Aqueous extract preparation and high performance liquid chromatography (HPLC) analysis
Ruyong formula (RYF) is composed of Radix Codonopsis (15g), Astragalus membranaceus (20g), Angelica Sinensis (12g), Radix Bupleuri (12g), Rhizoma Chuanxiong (6g), raw Radix Paeoniae Alba (9g), Fructus Forsythiae (12g), Radix Glycyrrhizae (6g), Trichosanthes kirilowii Maxim (15g) and Pericarpium Citri Reticulatae Viride (6g). All the dried herbs were purchased from Binjiang outpatient department of Zhejiang Chinese Medical University. Prescription dosage of RYF was milled into powder and soaked in 8 times prescription dosage distilled water, and then extracted with boiling water under reflux for two hours. The extract was filtered, and the extraction was repeated once. Subsequently, the filtrates were combined and evaporated under vacuum (RV8V, IKA, Werke GmbH & CO. KG, Staufen, Germany) and then lyophilized with a freeze dryer (VirTis, AD 2.0 EL, SP Scientific, USA) into powder. The percentage yield of RYF aqueous extract was 9.61% (w/w).

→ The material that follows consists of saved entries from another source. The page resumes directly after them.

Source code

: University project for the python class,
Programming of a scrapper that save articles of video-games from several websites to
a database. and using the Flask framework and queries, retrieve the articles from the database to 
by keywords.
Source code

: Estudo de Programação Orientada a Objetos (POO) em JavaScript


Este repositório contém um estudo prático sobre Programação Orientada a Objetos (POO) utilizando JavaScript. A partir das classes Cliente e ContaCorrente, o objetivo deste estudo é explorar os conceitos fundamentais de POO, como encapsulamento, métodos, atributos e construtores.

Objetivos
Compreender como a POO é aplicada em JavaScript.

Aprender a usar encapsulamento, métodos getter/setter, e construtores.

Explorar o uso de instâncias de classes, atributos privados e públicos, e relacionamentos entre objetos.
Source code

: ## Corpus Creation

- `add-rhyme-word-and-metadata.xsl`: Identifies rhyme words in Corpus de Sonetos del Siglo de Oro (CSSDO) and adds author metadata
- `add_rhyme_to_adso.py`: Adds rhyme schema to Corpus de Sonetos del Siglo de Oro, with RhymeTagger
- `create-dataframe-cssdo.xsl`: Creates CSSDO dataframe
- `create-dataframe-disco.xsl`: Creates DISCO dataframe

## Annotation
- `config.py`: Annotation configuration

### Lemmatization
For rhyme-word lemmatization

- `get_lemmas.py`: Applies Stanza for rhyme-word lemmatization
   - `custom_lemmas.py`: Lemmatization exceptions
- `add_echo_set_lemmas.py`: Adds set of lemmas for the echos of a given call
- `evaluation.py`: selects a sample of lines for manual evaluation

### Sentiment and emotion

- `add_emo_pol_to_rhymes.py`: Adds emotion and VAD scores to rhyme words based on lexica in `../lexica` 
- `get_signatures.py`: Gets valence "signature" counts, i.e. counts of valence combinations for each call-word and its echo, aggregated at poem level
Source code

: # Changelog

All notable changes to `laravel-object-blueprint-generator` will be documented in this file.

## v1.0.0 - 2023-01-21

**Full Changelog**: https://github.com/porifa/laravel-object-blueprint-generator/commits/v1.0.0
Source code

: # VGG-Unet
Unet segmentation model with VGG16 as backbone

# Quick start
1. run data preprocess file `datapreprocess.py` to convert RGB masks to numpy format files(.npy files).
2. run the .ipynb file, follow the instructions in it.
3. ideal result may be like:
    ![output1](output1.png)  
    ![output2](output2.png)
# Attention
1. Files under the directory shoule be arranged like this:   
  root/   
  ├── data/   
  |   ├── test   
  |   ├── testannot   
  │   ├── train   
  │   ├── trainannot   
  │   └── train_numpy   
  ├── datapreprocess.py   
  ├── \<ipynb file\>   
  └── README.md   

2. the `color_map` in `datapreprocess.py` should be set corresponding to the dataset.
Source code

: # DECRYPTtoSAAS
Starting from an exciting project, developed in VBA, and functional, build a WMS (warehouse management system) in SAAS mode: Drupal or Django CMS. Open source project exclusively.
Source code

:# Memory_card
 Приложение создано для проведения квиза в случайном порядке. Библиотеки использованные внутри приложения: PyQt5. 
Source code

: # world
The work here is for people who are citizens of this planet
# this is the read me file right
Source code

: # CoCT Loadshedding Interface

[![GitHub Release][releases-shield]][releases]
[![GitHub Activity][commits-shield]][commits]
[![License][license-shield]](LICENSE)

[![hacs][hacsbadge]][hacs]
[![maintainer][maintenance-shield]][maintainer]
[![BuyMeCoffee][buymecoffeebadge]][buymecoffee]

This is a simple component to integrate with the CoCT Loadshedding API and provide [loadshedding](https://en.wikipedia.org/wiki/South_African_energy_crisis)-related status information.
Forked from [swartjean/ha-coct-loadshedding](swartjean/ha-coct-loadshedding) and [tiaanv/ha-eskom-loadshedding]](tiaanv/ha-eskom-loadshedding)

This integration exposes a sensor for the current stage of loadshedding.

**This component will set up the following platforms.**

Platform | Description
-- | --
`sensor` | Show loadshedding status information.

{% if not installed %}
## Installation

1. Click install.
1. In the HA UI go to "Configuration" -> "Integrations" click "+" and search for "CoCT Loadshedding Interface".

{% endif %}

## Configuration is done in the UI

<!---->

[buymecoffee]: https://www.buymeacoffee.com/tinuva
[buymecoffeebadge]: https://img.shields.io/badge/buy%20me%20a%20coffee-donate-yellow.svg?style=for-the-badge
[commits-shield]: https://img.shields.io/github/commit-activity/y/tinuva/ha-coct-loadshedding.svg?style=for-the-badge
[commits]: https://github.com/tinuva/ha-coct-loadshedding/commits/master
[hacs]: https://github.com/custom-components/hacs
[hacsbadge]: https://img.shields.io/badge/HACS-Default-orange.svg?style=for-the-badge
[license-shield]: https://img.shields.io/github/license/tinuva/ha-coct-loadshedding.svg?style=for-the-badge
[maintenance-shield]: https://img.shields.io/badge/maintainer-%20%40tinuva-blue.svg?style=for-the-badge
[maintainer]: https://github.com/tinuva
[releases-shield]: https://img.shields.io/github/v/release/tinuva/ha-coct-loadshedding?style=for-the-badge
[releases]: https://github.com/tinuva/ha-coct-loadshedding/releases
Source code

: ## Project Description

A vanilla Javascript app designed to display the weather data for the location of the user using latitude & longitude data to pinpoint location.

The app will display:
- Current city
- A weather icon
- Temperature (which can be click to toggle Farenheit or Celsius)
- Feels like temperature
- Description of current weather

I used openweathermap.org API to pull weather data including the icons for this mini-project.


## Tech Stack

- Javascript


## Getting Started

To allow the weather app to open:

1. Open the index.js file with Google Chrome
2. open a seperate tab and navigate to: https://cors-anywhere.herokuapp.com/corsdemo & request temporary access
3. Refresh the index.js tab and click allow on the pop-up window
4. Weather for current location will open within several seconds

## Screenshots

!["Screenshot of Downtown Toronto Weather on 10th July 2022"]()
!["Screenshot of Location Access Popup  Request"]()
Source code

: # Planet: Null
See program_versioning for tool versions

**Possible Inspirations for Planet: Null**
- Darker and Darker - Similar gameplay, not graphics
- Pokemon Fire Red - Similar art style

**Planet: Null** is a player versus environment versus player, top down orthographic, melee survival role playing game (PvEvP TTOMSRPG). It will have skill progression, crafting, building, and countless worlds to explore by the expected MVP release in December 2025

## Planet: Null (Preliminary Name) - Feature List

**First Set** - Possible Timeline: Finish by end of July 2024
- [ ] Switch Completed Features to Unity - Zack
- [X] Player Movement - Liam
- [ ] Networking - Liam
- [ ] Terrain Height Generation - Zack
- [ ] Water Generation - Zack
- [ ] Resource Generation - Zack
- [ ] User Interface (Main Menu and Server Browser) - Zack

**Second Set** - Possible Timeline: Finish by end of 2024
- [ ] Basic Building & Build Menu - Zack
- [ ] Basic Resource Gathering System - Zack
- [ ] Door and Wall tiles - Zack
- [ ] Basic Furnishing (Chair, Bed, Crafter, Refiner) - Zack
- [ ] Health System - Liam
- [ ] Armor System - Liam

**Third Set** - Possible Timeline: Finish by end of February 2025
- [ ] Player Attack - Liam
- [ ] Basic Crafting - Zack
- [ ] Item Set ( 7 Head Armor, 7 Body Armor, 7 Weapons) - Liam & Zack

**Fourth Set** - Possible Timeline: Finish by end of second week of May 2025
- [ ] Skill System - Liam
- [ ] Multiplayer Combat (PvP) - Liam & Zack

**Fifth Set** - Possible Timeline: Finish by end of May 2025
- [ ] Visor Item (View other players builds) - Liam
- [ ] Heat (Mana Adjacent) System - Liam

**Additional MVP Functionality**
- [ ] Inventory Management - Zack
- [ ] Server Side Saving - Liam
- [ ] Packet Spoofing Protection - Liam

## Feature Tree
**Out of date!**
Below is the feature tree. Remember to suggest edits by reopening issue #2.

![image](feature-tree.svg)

Chromatographic analysis was performed using C18 column (250mm × 4.6μm, 5μm; Waters) maintained 25℃. A binary mobile phase consisting of acetonitrile (A) and water-acetic acid (B; 100:0.2, v/v) was used at a flow rate of 1.0 ml/min. Gradient elution was performed according to the following elution program: 0-6 min, 10-20% A; 6-8 min, 20% A; 8-15 min, 20-23% A; 15-17 min, 23-25% A; 17-27 min, 25-50% A; 27-37 min, 50-80% A; 37-45 min, 85-10% A. The injection volumn was 10 μl and the detection wavelength was set at 284 nm. Each of the reference standards (Calycosin-7-glucoside, ferulic acid, lobetyolin, ligustilide) was dissolved in methanol to prepare the stock solution. The lyophilized powder was accurately weighted (0.109 g), then dissolved in water (1.13 g dried herbs/ml) and the solution was centrifuged at 12,000 rpm for 10 min, and the 10 μl supernatant was injected into the HPLC system for analysis.
Animals and cells
BALB/c mice (4-6 w, Female) were purchased from BK Corporation (China). All animal experiment was performed under semi-sterile conditions. The animals were stored in special-pathogen-free (SPF) environment during entire experiment. Water and food were provided normally. Animals were maintained under the standard 12 light/dark cycle at 22-23℃ with relative humidity of 50-60%. All animals’ protocols were approved by the Institutional Animal Care and Use Committee at Zhejiang Chinese Medical University Laboratory Animal Research Center.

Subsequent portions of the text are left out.